Konektivitas Ramadhan
Kalau
kita amati, di setiap momentum shaum ramadhan konektivitas sosial masyarakat
Indonesia semakin tinggi. Koneksi ini terwujud dalam beragam saluran sosial
baik dalam bentuk kedermawanan, solidaritas maupun program berbagi dengan
sesama. Ramadhan menjadi momentum dalam menguatkan koneksi sosial yang
berorientasi pada jejaring masyarakat yang produktif dan memberdayakan. Proses
berdaya ini dilakukan baik di mulai dari diri sendiri, berdaya dalam lanskap
lingkungan maupun berdaya dalam ruang lingkup kesemestaan. Ramadhan
menghubungkan berbagai elemen masyarakat tanpa memperhatikan latar belakang dan
status sosial. Ramadhan menjadi momentum dalam mewujudkan koneksi kemanusiaan.
Setidaknya,
konektivitas ramadhan ini berlangsung pada tiga sisi, yaitu: pertama, koneksi personal yang
berlangsung antar bagian masyarakat secara individual. Kebaikan-kebaikan yang
dilakukan oleh seseorang kepada orang lain, pada dasarnya adalah kebaikan untuk
dirinya sendiri (Qs. Al-Isra: 7). Koneksi kemanusiaan secara personal ini
menjadi zona kemanusiaan yang harus dijaga kewarasan dan kesadarannya dari
berbagai potensi dehumanisasi. Kedua, koneksi
situasional yang berlangsung dalam ruang fisikal dan spasial yang lebih luas.

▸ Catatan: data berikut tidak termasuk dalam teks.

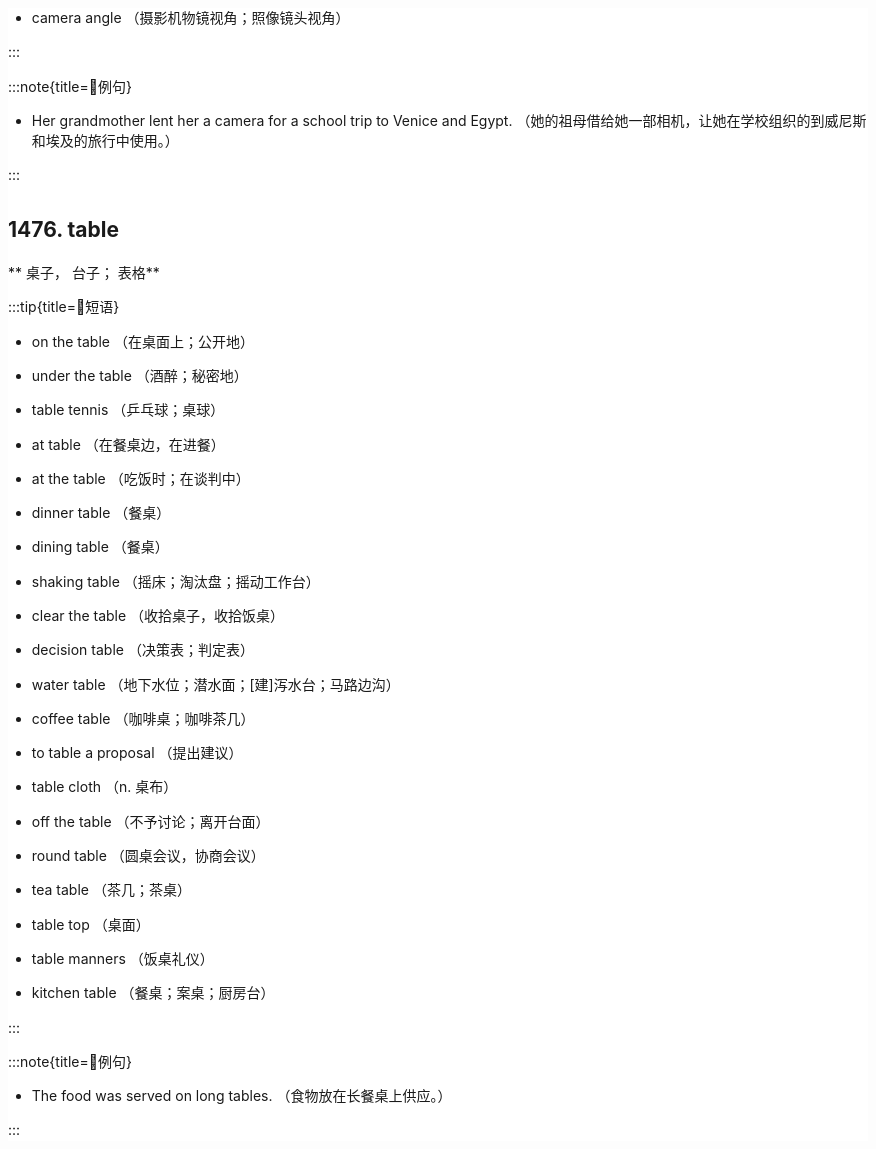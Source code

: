 - camera angle （摄影机物镜视角；照像镜头视角）

:::

:::note{title=🎤例句}

- Her grandmother lent her a camera for a school trip to Venice and Egypt. （她的祖母借给她一部相机，让她在学校组织的到威尼斯和埃及的旅行中使用。）

:::

## 1476. table

** 桌子， 台子； 表格**

:::tip{title=🤩短语}

- on the table （在桌面上；公开地）

- under the table （酒醉；秘密地）

- table tennis （乒乓球；桌球）

- at table （在餐桌边，在进餐）

- at the table （吃饭时；在谈判中）

- dinner table （餐桌）

- dining table （餐桌）

- shaking table （摇床；淘汰盘；摇动工作台）

- clear the table （收拾桌子，收拾饭桌）

- decision table （决策表；判定表）

- water table （地下水位；潜水面；[建]泻水台；马路边沟）

- coffee table （咖啡桌；咖啡茶几）

- to table a proposal （提出建议）

- table cloth （n. 桌布）

- off the table （不予讨论；离开台面）

- round table （圆桌会议，协商会议）

- tea table （茶几；茶桌）

- table top （桌面）

- table manners （饭桌礼仪）

- kitchen table （餐桌；案桌；厨房台）

:::

:::note{title=🎤例句}

- The food was served on long tables. （食物放在长餐桌上供应。）

:::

Koneksi ini dalam kerangka membangun kebermanfaatan terhadap lingkungan tempat
hidupnya. Sabda Rosulullah Saw bahwa manusia yang paling baik adalah mereka
yang membangun koneksi kebermanfaatan bagi yang lainnya (khoirunnas anfauhum linnas). Ketiga, koneksi semesta yang
berlangsung tidak hanya untuk kebutuhan hidupnya selama di dunia, tetapi juga
menjadi investasi kebaikan di kehidupan yang akan datang (akhirat). Sabda Rosulullah
Saw bahwanya manusia yang memudahkan urusan saudaranya semasa di dunia, maka
Allah Swt akan memudahkan urusannya kelak (HR. Mutafaqun Alaih).
Ketiga
koneksi ramadhan ini bermuara pada terbentuknya jejaring masyarakat yang
memiliki kesadaran teologis dan humanis. Momentum ramadhan mengajarkan
nilai-nilai keterhubungan sebagai manusia yang selama ini mulai pudar karena
pesatnya teknologi digital. Di satu sisi, teknologi digital memudahkan manusia
dalam membangun ruang komunikasi efektif dan terbuka melalui media-media
komunikasi supercanggih, tetapi di sisi lain terkadang teknologi digital belum
mampu mewujudkan ruang komunikasi yang empatik. Pada titik inilah, shaum
ramadhan memberikan training kepada kita untuk menahan hasrat, membunuh egoisme
dan menguatkan koneksi sosial agar tercipta solidaritas dan kohesivitas sosial.